## [EXERCISE DESCRIPTION]
Copy nothing but the lines below running from the line containing "Quiero probar que" through the line containing "y Vertex Cover", both end lines included.

## [EXERCISE DATA]
══════

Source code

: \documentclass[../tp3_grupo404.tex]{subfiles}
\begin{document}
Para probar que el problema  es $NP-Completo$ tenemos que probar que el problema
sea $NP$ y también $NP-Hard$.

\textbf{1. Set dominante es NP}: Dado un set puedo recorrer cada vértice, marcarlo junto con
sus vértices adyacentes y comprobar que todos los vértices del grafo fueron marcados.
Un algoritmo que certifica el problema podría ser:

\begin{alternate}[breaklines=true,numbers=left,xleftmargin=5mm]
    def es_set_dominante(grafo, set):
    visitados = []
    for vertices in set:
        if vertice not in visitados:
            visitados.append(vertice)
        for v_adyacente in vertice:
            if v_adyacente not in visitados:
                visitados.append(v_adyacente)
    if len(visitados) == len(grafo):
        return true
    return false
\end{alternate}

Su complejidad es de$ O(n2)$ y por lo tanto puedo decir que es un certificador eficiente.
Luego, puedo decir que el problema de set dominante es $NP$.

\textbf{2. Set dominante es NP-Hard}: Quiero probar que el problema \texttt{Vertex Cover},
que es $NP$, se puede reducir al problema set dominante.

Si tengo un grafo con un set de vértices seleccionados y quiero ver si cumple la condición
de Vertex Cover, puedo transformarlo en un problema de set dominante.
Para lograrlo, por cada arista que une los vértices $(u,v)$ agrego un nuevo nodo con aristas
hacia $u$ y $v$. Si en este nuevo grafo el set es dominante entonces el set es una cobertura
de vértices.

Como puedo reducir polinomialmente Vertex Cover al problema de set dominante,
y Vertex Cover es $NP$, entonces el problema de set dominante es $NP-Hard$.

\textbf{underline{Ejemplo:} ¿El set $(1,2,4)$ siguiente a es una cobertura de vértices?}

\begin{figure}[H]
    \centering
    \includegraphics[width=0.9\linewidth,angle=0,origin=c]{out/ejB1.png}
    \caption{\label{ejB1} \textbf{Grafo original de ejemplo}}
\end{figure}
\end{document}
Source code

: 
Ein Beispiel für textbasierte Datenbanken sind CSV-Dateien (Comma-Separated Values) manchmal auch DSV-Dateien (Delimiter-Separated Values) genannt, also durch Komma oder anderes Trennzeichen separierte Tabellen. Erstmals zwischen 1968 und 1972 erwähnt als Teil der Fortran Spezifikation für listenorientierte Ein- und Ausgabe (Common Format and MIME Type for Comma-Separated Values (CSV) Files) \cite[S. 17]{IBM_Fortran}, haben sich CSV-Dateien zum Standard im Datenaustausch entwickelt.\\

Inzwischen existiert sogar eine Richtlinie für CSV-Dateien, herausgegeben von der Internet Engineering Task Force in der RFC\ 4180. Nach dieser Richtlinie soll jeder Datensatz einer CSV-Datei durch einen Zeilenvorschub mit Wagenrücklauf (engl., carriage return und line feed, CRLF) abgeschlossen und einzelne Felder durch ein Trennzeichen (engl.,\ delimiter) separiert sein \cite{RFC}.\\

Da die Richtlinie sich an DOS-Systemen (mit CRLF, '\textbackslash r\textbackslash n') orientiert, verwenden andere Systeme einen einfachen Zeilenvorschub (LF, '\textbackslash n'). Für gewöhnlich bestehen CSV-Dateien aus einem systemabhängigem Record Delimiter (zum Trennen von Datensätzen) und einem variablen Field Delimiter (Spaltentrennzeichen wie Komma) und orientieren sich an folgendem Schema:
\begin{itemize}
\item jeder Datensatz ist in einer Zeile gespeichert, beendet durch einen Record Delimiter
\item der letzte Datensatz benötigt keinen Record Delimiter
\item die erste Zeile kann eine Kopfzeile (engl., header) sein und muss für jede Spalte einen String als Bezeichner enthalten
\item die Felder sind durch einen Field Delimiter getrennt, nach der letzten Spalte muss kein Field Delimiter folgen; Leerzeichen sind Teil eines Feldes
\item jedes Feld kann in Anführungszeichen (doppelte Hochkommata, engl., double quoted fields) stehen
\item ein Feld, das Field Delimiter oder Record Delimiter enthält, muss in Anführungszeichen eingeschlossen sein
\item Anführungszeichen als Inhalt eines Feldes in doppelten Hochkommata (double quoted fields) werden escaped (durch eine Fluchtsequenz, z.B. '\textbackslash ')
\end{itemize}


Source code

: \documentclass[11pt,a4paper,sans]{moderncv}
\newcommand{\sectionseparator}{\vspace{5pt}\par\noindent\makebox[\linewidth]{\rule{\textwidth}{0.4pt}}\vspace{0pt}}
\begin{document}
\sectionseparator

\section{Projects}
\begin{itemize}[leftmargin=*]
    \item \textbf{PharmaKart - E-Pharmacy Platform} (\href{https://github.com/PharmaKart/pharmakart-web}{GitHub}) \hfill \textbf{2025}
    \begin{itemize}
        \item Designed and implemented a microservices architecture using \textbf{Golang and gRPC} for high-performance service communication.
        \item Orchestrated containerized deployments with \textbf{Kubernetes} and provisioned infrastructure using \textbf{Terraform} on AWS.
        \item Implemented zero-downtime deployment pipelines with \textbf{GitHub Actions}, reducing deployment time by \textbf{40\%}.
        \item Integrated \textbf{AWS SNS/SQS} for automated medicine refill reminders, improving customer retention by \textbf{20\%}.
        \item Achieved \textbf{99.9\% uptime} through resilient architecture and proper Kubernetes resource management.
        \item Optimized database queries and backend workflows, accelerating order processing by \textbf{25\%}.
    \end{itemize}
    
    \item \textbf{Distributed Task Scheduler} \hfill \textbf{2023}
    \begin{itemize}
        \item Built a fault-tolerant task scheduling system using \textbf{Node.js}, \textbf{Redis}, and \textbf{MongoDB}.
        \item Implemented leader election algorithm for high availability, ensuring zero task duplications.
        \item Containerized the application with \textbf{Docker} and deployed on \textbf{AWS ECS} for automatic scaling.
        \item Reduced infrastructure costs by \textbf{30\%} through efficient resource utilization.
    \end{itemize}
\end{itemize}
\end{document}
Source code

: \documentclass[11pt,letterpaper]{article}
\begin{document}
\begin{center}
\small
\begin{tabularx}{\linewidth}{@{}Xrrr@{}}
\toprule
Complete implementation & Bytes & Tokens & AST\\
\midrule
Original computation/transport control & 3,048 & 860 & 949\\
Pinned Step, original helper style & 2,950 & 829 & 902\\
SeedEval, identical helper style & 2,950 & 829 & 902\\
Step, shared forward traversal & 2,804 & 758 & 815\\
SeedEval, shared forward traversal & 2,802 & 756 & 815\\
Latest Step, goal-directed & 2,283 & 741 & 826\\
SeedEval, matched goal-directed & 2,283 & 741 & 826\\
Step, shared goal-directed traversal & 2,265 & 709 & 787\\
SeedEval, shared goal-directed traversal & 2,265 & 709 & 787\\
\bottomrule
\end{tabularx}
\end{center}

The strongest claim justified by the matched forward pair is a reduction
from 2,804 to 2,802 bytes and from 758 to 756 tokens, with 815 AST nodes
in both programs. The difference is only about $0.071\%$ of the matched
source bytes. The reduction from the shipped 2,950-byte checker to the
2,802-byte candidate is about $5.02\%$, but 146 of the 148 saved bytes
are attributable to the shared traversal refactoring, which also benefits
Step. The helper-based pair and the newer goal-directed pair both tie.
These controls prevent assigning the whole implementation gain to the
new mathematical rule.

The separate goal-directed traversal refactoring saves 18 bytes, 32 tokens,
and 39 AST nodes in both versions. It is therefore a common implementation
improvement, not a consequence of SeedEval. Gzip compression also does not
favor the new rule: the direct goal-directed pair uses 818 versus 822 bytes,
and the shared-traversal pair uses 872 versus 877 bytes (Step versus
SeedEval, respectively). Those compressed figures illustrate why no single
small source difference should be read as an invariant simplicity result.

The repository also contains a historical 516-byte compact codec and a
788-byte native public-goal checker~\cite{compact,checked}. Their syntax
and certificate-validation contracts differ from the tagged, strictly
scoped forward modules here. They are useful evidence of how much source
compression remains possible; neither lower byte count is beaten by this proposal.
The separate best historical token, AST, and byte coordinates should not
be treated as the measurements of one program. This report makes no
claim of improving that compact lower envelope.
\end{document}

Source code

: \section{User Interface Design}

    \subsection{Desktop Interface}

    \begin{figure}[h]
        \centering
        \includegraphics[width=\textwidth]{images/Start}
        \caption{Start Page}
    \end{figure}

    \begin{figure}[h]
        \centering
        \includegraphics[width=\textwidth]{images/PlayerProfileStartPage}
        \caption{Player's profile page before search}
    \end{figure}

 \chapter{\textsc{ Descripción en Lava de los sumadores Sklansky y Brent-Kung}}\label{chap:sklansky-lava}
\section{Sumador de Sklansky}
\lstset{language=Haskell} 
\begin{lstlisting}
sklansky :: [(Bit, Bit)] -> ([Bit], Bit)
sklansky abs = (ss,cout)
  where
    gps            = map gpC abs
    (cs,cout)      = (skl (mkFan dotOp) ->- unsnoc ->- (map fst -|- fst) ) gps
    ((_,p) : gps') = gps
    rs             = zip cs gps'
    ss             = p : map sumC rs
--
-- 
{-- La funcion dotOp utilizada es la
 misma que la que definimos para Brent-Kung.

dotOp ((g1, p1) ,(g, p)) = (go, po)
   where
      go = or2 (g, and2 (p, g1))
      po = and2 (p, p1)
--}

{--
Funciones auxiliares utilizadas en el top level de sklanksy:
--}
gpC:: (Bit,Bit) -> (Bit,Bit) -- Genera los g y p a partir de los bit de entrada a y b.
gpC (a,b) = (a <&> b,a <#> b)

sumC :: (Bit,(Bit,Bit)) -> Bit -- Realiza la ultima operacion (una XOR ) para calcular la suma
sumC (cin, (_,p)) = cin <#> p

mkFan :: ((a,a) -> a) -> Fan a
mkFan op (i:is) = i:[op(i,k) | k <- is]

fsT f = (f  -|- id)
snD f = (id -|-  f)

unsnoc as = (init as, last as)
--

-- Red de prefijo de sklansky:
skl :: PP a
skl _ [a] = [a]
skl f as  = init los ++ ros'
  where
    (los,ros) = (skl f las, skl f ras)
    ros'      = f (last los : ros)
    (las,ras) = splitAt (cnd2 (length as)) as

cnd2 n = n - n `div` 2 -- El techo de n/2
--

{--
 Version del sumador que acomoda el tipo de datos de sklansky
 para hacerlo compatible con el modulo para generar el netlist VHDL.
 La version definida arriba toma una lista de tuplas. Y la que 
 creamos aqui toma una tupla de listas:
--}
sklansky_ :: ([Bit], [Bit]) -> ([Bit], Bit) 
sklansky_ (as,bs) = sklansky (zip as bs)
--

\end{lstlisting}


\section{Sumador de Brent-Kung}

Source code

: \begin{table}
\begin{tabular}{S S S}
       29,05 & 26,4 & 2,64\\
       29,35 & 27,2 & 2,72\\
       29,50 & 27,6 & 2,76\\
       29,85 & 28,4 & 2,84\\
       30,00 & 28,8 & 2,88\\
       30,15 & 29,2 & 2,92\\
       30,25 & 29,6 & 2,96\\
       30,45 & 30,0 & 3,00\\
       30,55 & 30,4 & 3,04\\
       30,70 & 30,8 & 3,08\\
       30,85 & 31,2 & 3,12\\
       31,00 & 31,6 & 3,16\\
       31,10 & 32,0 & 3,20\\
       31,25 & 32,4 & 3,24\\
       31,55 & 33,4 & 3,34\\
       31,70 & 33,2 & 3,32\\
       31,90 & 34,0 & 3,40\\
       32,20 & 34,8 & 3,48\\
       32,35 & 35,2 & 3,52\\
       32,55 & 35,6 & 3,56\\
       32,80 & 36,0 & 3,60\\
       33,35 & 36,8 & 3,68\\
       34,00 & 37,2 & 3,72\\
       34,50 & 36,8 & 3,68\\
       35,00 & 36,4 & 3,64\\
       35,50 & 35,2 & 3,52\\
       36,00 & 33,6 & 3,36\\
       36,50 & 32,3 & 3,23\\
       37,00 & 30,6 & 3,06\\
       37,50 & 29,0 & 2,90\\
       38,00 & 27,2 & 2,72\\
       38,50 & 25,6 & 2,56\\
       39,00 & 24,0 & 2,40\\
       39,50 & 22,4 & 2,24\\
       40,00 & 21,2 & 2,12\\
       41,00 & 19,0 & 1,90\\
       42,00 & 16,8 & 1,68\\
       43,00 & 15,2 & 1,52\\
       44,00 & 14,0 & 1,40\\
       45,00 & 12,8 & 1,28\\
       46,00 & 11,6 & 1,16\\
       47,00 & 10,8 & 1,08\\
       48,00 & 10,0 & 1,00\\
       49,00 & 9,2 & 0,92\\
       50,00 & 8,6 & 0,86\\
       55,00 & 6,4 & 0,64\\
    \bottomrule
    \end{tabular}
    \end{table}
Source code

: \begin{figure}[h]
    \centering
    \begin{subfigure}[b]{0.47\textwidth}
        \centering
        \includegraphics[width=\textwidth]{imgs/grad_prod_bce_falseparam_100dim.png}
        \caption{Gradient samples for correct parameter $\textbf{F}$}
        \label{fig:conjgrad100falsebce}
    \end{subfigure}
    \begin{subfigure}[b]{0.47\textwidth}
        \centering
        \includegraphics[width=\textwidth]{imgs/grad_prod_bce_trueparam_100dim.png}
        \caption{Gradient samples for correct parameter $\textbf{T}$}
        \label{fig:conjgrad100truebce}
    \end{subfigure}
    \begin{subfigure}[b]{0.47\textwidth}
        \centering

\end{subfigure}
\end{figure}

══════

## [TASK RESPONSE]
\textbf{2. Set dominante es NP-Hard}: Quiero probar que el problema \texttt{Vertex Cover},
que es $NP$, se puede reducir al problema set dominante.

Si tengo un grafo con un set de vértices seleccionados y quiero ver si cumple la condición
de Vertex Cover, puedo transformarlo en un problema de set dominante.
Para lograrlo, por cada arista que une los vértices $(u,v)$ agrego un nuevo nodo con aristas
hacia $u$ y $v$. Si en este nuevo grafo el set es dominante entonces el set es una cobertura
de vértices.

Como puedo reducir polinomialmente Vertex Cover al problema de set dominante,
y Vertex Cover es $NP$, entonces el problema de set dominante es $NP-Hard$.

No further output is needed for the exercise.